Managed Gateway Patching Through Workspot Watch
This feature is supported for Managed Gateways deployed in Azure and GCP and not supported for AWS deployed Managed Gateways.
Gateway Patching:
The Workspot Gateway servers are updated monthly to maintain system security and stability. This patching process involves applying the latest security updates for the Windows operating system, released by Microsoft (MS). These updates are typically released on the second Tuesday of each month, commonly referred to as "Patch Tuesday."
Patching through Workspot Watch:
The Workspot Watch Operational APIs communicate with the Workspot Gateway Agent installed on the server to initiate Windows Update. By utilizing Workspot Watch, patches are deployed efficiently and consistently across Gateways, reducing the need for manual intervention and minimizing the risk of human errors.
Patching through Watch
Login to the Workspot Watch
Before initializing the patching on any gateway, please consider the following points:
One Gateway at a time from each cluster. Thus, another gateway can cater to users’ connections.

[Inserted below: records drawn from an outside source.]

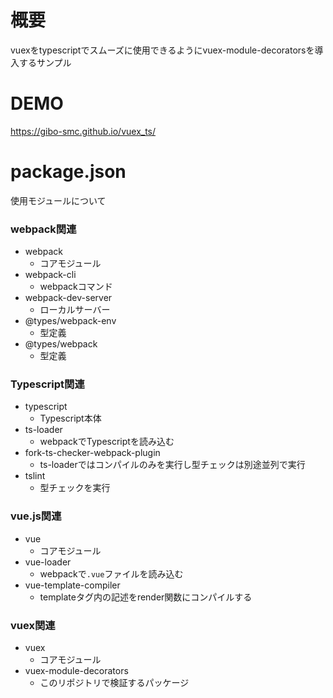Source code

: # 概要

vuexをtypescriptでスムーズに使用できるようにvuex-module-decoratorsを導入するサンプル

# DEMO

https://gibo-smc.github.io/vuex_ts/

# package.json

使用モジュールについて

### webpack関連

- webpack
    - コアモジュール
- webpack-cli
    - webpackコマンド
- webpack-dev-server
    - ローカルサーバー
- @types/webpack-env
    - 型定義
- @types/webpack
    - 型定義

### Typescript関連

- typescript
    - Typescript本体
- ts-loader
    - webpackでTypescriptを読み込む
- fork-ts-checker-webpack-plugin
    - ts-loaderではコンパイルのみを実行し型チェックは別途並列で実行
- tslint
    - 型チェックを実行

### vue.js関連

- vue
    - コアモジュール
- vue-loader
    - webpackで`.vue`ファイルを読み込む
- vue-template-compiler
    - templateタグ内の記述をrender関数にコンパイルする

### vuex関連

- vuex
    - コアモジュール
- vuex-module-decorators
    - このリポジトリで検証するパッケージ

Reboot should be planned. Please make sure after the patch installation reboot the gateway when the user connection is Zero or very low.
Change mode from Maintenance to Enable: After reboot, change the mode to “Enable” thus gateway starts taking new connections.
Go to the “Infrastructure” tab from the WS Watch console and select the Cluster if there are multiple clusters/ multiple regions.
Select one Gateway from a cluster based on the “patch selection criteria” mentioned above.
Go to “Action” at the end of the Gateway row. Select the appropriate action from the list. For the patching, we use the “Install Patches” option from the below actions list.
If there is only one gateway in the Cluster or in case another gateway in the cluster is already in maintenance mode and not in the state to cater to users’ connection, the Watch will prompt a confirmation message in case you would like to continue.
The below screen will be prompted next for selection. The process followed as:
Change mode to maintenance. This put the gateway into maintenance mode. The existing user session won’t be affected. However, the gateway will not take any new connections.
Select the option to take the snapshot. In case the server does not come up to a stable state after patching the Snapshot will allow you to go back to the earlier state to retrieve the gateway back to the original state.
Select Severity, based on the patches that need to be installed. The severity of the patches is defined by MS, for more information please go through the link.
Reboot Options:
Always: As soon as patches get installed the server will get rebooted automatically, even though the patch does not require a restart.
If Required – The server will get rebooted automatically if the patch requires a restart.
Never – The server won’t get rebooted automatically after patch installation. Someone needs to restart the gateway server manually.
Once the patch installation is completed make sure the server is responding to the Watch.
Change the server mode from maintenance to Enable state. This will allow gateways to start taking the users’ connections.
Patch validation from Watch
Workspot Watch also provides the option to validate:
Patching status of any Gateways
If any Patch is pending to install
If the server needs to be rebooted after patch installation.